# DiscoDSP Discovery Pro 7.4 software synth (Nord Lead 2 emulation)



## vitocorleone123 (Apr 24, 2022)

I hadn't tried this since since way long ago until tonight. Wow. This sounds amazing to me. My ears are responding WAY more than something like the OB-E v2 even though this isn't modeling an analog synth, but a virtual analog. I'd say this is a little less "alive" but also decidedly better sounding to me. And I have an OB-6. Maybe it's because Discovery Pro can be brighter than the OB-E, like an OB-6? Hmm.

Well, regardless of the reason, even though it's $75 right now (been as cheap as $50 it seems), I'm considering buying it. Or at least in some sale this year. I will say it can be a complete and utter beast, and destroy my CPU as it's running at 96khz and 256 ASIO buffer. Oversampling off, and limited to 16 voices.

I don't have any demos to share, and they'd probably be trance or techno or whatnot, anyway. All I can say is, I'm impressed. Enough to where I checked used prices of a Nord Lead 2 rack on Reverb.

Since the softsynth has been iterated for well over 10 years, it comes with a LOT of presets to get started. There's a few "let's be like hardware even though it's software" aspects to the controls that are slightly annoying, but, overall, seems very straightforward, and the latest v7 UI is quite nice.

JRRShop has it for as low as $75 right now, but RRP is $150.

I've been playing preset 87 from the Pad 2 bank into Transatlantic Plate for about 30 minutes now. It's beautiful.
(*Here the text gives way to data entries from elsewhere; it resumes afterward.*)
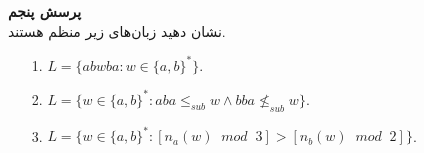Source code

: \textbf{پرسش پنجم}\\[0.1in]
نشان دهید زبان‌های زیر منظم هستند.
\begin{enumerate}
    \item[1.] $L = \{ abwba : w \in \{ a, b \}^*\}$.
    \item [2.]
    $L = \{w \in \{ a, b \}^* : aba \leq_{sub} w \wedge 
    bba \nleq_{sub} w \} $.
    \item[3.]
    $L = \{w \in \{ a, b \}^* : [n_a(w)\;\; mod\;\; 3] > [n_b(w) \;\;mod\;\; 2]\}$.
\end{enumerate}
https://www.discodsp.com/discoverypro/

EDIT: The more I used the demo, the more I fell in love. I couldn't wait. That's what credit cards are for, right?


----------



## Sid Francis (Apr 24, 2022)

Hi

Unfortunately my shopping cart says: 89$ :-( But the synth is great, thats true.


----------



## grabauf (Apr 24, 2022)

Sid Francis said:


> Hi
> 
> Unfortunately my shopping cart says: 89$ :-( But the synth is great, thats true.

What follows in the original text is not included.